Blog - Will it be possible for Israel to be heard?
By Agata Peleszuk | 03/06/2010
Israeli intervention to stop a flotilla with humanitarian aid from entering Gaza Strip without a prior control in Ashdod triggered off as much international anger as the last war with Hamas. The facts arithmetic - death of nine people, arrest and deportation of hundreds of foreigners (including Europeans), announcement of resolute steps in future incidents – ended with Israel's defeat in the battle of images. Will it be possible for Israel to be heard and most of all to be listened? Is there any chance for Europe to recognize Israeli arguments? Probably not. Again.

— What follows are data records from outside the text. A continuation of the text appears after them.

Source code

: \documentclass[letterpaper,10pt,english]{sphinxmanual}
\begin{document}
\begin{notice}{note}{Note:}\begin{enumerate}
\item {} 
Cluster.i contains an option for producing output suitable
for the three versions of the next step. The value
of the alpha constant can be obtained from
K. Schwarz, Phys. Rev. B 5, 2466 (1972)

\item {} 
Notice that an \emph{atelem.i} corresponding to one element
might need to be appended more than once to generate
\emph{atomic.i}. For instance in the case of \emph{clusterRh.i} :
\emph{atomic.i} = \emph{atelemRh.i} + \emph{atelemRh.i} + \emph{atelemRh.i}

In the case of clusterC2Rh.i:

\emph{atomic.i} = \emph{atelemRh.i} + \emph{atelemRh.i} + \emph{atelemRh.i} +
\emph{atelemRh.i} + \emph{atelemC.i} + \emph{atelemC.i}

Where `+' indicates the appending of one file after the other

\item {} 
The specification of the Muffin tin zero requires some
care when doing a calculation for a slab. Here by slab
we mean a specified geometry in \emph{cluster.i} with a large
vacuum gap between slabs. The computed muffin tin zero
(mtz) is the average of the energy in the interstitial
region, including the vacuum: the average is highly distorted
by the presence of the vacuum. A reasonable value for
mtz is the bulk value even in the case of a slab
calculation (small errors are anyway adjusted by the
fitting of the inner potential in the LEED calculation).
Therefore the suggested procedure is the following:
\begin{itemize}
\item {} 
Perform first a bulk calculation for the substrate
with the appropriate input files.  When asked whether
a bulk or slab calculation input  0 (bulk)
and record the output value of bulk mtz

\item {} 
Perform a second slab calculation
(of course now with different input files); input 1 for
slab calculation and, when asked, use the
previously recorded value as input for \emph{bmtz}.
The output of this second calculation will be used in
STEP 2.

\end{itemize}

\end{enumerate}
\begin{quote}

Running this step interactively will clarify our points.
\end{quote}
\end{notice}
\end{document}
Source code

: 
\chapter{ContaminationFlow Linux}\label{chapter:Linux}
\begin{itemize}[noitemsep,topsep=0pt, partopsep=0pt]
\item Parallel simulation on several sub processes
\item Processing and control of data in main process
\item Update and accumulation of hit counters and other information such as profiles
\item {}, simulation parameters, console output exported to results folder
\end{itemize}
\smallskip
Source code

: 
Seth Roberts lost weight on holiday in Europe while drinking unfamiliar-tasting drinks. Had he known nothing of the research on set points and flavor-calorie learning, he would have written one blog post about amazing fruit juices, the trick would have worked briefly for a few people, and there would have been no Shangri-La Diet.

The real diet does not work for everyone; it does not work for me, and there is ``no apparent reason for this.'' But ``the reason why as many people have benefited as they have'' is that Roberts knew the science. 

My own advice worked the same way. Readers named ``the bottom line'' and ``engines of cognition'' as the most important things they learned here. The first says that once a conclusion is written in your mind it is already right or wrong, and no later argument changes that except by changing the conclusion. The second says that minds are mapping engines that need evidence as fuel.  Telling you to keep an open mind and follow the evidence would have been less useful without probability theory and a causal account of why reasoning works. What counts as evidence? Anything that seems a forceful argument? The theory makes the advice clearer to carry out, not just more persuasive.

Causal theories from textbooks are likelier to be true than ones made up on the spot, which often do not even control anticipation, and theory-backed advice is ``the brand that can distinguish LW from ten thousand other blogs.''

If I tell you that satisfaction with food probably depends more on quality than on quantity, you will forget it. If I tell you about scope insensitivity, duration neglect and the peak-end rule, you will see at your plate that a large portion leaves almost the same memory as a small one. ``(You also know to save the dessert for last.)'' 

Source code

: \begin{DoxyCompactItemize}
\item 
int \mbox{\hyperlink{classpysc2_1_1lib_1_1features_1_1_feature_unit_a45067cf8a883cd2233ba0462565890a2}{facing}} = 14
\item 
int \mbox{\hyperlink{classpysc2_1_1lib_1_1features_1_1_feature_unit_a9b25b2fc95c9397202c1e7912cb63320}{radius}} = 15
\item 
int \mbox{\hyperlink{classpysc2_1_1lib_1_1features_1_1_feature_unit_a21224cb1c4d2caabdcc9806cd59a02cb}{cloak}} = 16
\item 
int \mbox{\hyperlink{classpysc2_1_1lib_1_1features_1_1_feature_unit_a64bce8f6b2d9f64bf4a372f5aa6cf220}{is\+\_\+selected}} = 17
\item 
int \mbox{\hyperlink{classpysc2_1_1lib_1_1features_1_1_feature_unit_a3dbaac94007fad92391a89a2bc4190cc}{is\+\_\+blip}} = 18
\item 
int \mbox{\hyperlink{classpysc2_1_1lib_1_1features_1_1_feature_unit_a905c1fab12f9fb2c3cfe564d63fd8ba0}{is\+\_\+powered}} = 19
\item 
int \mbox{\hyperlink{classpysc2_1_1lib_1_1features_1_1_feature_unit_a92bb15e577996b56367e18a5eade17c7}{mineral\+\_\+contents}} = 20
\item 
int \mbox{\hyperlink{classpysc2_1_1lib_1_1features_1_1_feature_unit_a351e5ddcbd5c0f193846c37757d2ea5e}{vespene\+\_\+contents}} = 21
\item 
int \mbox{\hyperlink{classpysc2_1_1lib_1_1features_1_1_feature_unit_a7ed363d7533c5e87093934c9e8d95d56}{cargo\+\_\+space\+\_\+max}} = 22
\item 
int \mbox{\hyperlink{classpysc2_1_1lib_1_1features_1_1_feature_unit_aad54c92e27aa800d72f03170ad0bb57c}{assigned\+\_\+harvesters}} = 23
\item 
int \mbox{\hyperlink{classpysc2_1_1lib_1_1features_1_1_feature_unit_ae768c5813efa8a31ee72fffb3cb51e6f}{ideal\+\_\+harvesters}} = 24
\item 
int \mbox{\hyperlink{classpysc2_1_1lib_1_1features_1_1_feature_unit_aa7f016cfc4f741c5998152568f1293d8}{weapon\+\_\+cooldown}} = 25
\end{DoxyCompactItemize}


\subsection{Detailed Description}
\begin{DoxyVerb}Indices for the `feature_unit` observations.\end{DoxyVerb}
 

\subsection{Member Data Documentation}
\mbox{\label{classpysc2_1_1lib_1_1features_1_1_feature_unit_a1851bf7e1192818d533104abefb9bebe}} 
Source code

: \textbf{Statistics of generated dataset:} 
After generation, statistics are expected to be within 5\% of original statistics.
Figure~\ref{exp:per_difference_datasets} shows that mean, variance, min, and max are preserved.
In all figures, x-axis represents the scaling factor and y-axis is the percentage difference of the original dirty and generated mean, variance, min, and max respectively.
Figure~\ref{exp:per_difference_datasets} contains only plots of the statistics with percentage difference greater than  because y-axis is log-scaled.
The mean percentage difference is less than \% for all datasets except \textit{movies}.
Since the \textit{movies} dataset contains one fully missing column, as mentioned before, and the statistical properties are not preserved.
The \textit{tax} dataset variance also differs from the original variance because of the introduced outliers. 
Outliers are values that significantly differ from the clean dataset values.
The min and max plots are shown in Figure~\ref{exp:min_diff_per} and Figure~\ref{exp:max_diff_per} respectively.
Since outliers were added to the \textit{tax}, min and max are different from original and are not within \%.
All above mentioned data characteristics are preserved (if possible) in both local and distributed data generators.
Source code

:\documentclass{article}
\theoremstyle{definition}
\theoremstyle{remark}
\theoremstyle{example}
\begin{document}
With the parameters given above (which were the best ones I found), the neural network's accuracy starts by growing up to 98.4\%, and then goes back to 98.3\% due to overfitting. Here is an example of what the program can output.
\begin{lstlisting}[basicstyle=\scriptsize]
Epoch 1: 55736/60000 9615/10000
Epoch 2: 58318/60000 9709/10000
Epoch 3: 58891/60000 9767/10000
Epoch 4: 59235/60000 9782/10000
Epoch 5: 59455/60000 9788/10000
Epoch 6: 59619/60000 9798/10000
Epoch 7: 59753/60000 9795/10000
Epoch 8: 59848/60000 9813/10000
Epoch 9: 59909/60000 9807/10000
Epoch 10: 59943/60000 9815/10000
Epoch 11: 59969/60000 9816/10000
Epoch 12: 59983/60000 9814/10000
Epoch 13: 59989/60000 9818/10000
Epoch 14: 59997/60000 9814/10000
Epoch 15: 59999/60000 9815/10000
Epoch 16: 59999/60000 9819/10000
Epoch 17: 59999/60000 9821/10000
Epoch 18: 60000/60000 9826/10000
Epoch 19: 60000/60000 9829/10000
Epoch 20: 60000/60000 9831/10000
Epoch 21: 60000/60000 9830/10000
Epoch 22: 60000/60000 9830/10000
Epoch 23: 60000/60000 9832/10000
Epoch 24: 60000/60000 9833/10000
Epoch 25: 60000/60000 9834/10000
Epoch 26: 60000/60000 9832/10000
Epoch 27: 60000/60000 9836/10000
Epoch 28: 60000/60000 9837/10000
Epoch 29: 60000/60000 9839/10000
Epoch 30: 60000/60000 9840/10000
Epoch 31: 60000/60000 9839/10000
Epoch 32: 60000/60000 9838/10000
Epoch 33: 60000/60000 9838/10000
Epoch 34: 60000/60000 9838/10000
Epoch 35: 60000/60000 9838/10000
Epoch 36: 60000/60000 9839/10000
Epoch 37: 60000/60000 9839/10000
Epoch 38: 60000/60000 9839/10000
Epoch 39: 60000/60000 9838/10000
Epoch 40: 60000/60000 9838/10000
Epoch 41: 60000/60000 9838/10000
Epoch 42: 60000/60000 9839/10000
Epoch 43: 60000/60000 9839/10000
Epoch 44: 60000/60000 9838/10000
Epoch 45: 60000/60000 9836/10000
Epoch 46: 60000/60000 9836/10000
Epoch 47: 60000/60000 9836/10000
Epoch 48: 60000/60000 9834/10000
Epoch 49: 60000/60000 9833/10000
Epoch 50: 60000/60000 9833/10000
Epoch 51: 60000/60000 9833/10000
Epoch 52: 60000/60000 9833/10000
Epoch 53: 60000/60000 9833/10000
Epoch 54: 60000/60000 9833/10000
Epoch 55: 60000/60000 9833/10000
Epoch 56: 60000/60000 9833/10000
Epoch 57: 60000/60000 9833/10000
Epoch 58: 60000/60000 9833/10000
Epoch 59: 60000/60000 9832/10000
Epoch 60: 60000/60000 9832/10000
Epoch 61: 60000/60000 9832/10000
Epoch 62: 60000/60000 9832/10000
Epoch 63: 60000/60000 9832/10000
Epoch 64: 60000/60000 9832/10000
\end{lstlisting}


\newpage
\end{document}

“Brutal”, “savage”, “piracy”, “excessive force”, “activists treated as illegal immigrants”, “call for boycott and sanction”, “outrage over Israeli aggression” – these are some of headings and fragments of articles in the world press regarding what happened in international waters. The intervention of naval commando proved that protection of national security is for the Jewish state a matter of overriding importance, even in spite of the risk of angering the international community. In response to evident provocation Israeli authorities explained that marines fired in self-defense after facing active and aggressive resistance from Turkish activists. “The goal of the flotilla was to breach [the blockade of Gaza] and not to bring goods, as we would have allowed them to do” - said Beniamin Netanyahu – “If the blockade had been broken, dozens and hundreds more ships carrying weapons could have come”.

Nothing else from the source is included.